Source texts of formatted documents
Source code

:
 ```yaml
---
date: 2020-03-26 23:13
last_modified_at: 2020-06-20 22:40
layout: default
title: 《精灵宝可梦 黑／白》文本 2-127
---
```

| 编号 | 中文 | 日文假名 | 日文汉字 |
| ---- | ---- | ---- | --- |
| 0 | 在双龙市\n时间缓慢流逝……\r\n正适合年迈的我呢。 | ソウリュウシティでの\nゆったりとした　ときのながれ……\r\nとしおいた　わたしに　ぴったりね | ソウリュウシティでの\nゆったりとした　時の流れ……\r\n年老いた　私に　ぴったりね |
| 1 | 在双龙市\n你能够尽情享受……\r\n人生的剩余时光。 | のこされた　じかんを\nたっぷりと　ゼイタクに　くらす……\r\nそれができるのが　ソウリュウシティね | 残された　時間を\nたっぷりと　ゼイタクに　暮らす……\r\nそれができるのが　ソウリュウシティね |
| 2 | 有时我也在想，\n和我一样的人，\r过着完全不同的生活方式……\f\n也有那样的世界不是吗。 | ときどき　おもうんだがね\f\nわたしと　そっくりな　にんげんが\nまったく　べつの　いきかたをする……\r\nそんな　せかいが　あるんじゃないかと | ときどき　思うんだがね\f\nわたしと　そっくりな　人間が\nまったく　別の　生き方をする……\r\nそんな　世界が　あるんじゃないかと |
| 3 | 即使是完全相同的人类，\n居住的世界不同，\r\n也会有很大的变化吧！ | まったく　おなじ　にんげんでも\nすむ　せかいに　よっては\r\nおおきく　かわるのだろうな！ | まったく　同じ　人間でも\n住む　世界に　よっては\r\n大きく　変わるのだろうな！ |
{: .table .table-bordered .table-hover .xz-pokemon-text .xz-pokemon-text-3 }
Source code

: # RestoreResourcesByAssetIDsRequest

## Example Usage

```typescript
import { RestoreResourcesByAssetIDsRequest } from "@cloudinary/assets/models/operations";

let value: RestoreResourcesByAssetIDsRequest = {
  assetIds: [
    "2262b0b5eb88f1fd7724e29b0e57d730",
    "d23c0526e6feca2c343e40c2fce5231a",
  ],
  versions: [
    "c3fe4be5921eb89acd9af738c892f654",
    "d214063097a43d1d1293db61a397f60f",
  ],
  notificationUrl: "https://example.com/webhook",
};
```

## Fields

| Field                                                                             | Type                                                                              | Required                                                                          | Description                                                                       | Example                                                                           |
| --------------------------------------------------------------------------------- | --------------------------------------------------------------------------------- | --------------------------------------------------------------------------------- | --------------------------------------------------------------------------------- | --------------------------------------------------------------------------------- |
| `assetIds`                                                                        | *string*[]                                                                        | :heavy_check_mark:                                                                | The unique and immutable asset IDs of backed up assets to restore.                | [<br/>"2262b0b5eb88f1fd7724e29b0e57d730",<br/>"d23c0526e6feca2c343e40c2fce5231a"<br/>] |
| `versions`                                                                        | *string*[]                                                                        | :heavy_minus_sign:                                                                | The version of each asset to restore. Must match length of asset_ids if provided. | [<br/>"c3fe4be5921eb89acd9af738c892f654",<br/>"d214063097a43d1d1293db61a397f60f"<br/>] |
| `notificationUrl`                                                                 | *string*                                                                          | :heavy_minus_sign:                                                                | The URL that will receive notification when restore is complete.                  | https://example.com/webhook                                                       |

▶ [EXERCISE OBJECTIVE]: Gather all lines from the records above in which "https" appears.

▶ [RESULT OF THE EXERCISE]:
  notificationUrl: "https://example.com/webhook",
| `notificationUrl`                                                                 | *string*                                                                          | :heavy_minus_sign:                                                                | The URL that will receive notification when restore is complete.                  | https://example.com/webhook                                                       |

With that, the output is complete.